# Load Numpy data in SecretFlow

The following codes are demos only. It's **NOT for production** due to system security concerns, please **DO NOT** use it directly in production.

This tutorial will demonstrate how to load Numpy data in a multi-party secure environment using SecretFlow.  
SecretFlow supports multiple formats, including `.npy` and `.npz`, and its interface is designed to be compatible with `numpy` 

## Environment Configuration

In [1]:
%load_ext autoreload
%autoreload 2

In [2]:
import secretflow as sf

# Check the version of your SecretFlow
print('The version of SecretFlow: {}'.format(sf.__version__))

# In case you have a running secretflow runtime already.
sf.shutdown()
sf.init(['alice', 'bob', 'charlie'], address="local", log_to_driver=True)
alice, bob, charlie = sf.PYU('alice'), sf.PYU('bob'), sf.PYU('charlie')

The version of SecretFlow: 1.4.0.dev20240105


2024-01-10 04:11:58,731	INFO worker.py:1538 -- Started a local Ray instance.


## Interface Introduction

In SecretFlow, we provide an interface similar to `numpy.load` called `secretflow.load.ndarray.load` to load `ndarray` data from multiple parties and convert it into a federated representation. 

 Using secretflow.data.load, you can read numpy files from multiple parties and create a `FedNdarray` object.

Interface Introduction：[secretflow.data.load](https://www.secretflow.org.cn/docs/secretflow/en/source/secretflow.data.html#secretflow.data.ndarray.load)


## Data Download and Splitting

In [3]:
%%capture
%%!
wget https://secretflow-data.oss-accelerate.aliyuncs.com/datasets/mnist/mnist.npz
pip install opencv-python

In [4]:
import numpy as np

all_data = np.load("./mnist.npz")

Splitting the data.

In [5]:
alice_train_x = all_data["x_train"][:30000]
alice_test_x = all_data["x_test"][:30000]
alice_train_y = all_data["y_train"][:30000]
alice_test_y = all_data["y_test"][:30000]

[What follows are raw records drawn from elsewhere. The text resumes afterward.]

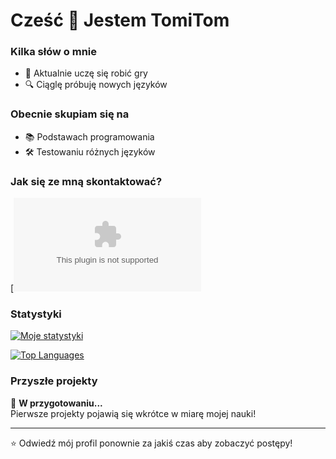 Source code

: # Cześć 👋 Jestem TomiTom


### Kilka słów o mnie
- 🌱 Aktualnie uczę się robić gry
- 🔍 Ciąglę próbuję nowych języków

### Obecnie skupiam się na
- 📚 Podstawach programowania
- 🛠️ Testowaniu różnych języków

### Jak się ze mną skontaktować?
[![Email](mailto:tomitom.kontakt@gmail.com)

### Statystyki
[![Moje statystyki](https://github-readme-stats.vercel.app/api?username=devtomitom&show_icons=true&theme=dark)](https://github.com/devtomitom)

[![Top Languages](https://github-readme-stats.vercel.app/api/top-langs/?username=devtomitom&layout=compact&theme=dark)](https://github.com/devtomitom)

### Przyszłe projekty
🔄 **W przygotowaniu...**  
Pierwsze projekty pojawią się wkrótce w miarę mojej nauki!

---

⭐ Odwiedź mój profil ponownie za jakiś czas aby zobaczyć postępy!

bob_train_x = all_data["x_train"][30000:]
bob_test_x = all_data["x_test"][30000:]
bob_train_y = all_data["y_train"][30000:]
bob_test_y = all_data["y_test"][30000:]

Saving separately as npz format file.

In [6]:
np.savez(
    "./alice_mnist.npz",
    train_x=alice_train_x,
    test_x=alice_test_x,
    train_y=alice_train_y,
    test_y=alice_test_y,
)
np.savez(
    "./bob_mnist.npz",
    train_x=bob_train_x,
    test_x=bob_test_x,
    train_y=bob_train_y,
    test_y=bob_test_y,
)

Saving tarin_x from Alice and Bob as npy format for convenient future reading.

In [7]:
np.save("./alice_mnist_train_x.npy", alice_train_x)
np.save("./bob_mnist_train_x.npy", bob_train_x)

##  Loading npz files

In [8]:
alice_path = "./alice_mnist.npz"
bob_path = "./bob_mnist.npz"

In [9]:
from secretflow.data.ndarray import load
from secretflow.data.split import train_test_split

In [10]:
fed_npz = load({alice: alice_path, bob: bob_path}, allow_pickle=True)

In [11]:
fed_npz

{'train_x': FedNdarray(partitions={PYURuntime(alice): <secretflow.device.device.pyu.PYUObject object at 0x7fc6d05d0c40>, PYURuntime(bob): <secretflow.device.device.pyu.PYUObject object at 0x7fc7280f94f0>}, partition_way=<PartitionWay.VERTICAL: 'vertical'>),
 'test_x': FedNdarray(partitions={PYURuntime(alice): <secretflow.device.device.pyu.PYUObject object at 0x7fc7280fc310>, PYURuntime(bob): <secretflow.device.device.pyu.PYUObject object at 0x7fc7280fc7f0>}, partition_way=<PartitionWay.VERTICAL: 'vertical'>),
 'train_y': FedNdarray(partitions={PYURuntime(alice): <secretflow.device.device.pyu.PYUObject object at 0x7fc7280fc700>, PYURuntime(bob): <secretflow.device.device.pyu.PYUObject object at 0x7fc7280fc4f0>}, partition_way=<PartitionWay.VERTICAL: 'vertical'>),
 'test_y': FedNdarray(partitions={PYURuntime(alice): <secretflow.device.device.pyu.PYUObject object at 0x7fc7280fcb20>, PYURuntime(bob): <secretflow.device.device.pyu.PYUObject object at 0x7fc7280fcc40>}, partition_way=<Partiti

In FedNpz, each value represents a FedNdarray.

In [12]:
type(fed_npz["train_x"])

secretflow.data.ndarray.ndarray.FedNdarray

## Loading npy files

Loading npy is very simple. Directly call the load interface, and the results will be a standard FedNdarray object.

In [13]:
alice_path = "./alice_mnist_train_x.npy"
bob_path = "./bob_mnist_train_x.npy"

In [14]:
fed_ndarray = load({alice: alice_path, bob: bob_path}, allow_pickle=True)

In [15]:
type(fed_ndarray)

secretflow.data.ndarray.ndarray.FedNdarray

##  How can I convert my existing data into a FedNdarray and read it?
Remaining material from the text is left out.